Title: Probing the Interior of Self-Assembled Caffeine Dimer at Various Temperatures
Authors: Banerjee, Soma
Verma, Pramod K
Mitra, Rajib K
Basu, Gautam
Pal, Samir K
Keywords: Femtosecond-resolved hydration dynamics
Caffeine dimer interior
NMR spectroscopy of caffeine- TNS hetero association
TICT in caffeine dimer
Activation energy for the viscous flow
Issue Date: 2012
Publisher: J. Fluorescence
Citation: S. Banerjee, P. K. Verma, R. K. Mitra, G. Basu and S. K. Pal, Probing the interior of Self-assembled Caffeine Dimer at various Temperatures, J. Fluorescence, 2012, 22, 753
Abstract: The self-assembly of non-toxic well-consumed small caffeine molecules into well-defined structures has important implications for future medical applications seeking to target the transport of small drugs in human body. Particularly, the solvation of the microenvironments of the self assembly ultimately dictates the interaction with the drug molecules and their therapeutic efficacy. We present femtosecond-resolved studies of the dynamics of aqueous solvation within self-assembled dimeric structure of caffeine molecules. We have placed small hydrophobic probes 4-(dicyanomethylene)-2-methyl-6-(p-dimethylaminostyryl) 4H-pyran (DCM), coumarin 500 (C500) into the caffeine dimer to enable spectroscopic examinations of the interior. While molecular modeling and NMR studies of the probes in the caffeine dimers reveal a well-defined location(stacked in between two caffeine molecules), dynamical light scattering (DLS), Fourier transform infrared (FTIR) spectroscopy, densimetric and sonometric experiments explore the structural evolution of the dimer upon complexation with the probes.
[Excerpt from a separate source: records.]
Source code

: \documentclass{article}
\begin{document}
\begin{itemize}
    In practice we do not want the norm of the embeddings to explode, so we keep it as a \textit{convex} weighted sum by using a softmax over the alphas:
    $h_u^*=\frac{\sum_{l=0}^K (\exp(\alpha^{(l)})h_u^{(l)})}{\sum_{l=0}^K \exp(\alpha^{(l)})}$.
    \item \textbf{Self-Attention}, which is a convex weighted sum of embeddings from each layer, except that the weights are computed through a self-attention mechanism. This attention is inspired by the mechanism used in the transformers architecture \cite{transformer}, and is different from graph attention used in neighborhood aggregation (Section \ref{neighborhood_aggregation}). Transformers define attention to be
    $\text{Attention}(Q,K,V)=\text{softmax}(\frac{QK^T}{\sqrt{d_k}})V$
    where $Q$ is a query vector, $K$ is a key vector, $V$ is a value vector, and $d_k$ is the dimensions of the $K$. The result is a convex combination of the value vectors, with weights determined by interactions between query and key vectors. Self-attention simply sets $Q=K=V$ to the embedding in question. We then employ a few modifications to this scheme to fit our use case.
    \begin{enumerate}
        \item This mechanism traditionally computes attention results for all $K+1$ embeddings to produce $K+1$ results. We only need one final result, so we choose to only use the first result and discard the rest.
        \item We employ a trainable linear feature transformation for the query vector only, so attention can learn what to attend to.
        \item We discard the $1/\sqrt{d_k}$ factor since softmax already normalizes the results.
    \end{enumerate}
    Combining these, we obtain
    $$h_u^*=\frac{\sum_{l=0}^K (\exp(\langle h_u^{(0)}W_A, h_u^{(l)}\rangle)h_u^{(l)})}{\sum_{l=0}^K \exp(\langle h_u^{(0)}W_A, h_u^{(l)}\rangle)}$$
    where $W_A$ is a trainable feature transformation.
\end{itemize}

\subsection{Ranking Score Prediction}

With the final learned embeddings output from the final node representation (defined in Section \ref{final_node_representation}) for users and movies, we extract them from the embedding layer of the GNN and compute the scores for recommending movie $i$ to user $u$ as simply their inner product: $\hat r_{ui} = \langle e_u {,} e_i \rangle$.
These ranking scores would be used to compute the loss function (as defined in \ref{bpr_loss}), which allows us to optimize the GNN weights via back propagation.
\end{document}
We have extended our studies in various temperatures in order to explore structural evolution of the self assembled structure and consequently the dynamics of solvation in the interior of the dimer. Picoseconds/femtosecond resolved dynamics and the polarization gated spectroscopic studies unravel the hydration and energetics associated with activated viscous flow of the confined probes. Our studies indicate that the interior of the caffeine dimer is well-solvated; however, the dynamics of solvation is retarted significantly compared to that in bulk water, clearly revealing the dimers maintain some ordered water molecules. We have also explored the consequence of the retarded dynamics of solvation on the photo-induced electron transfer (ET) reaction of a model probe, 2-(ptoluidino)naphthalene-6-sulfonate (TNS) encapsulated in the dimer.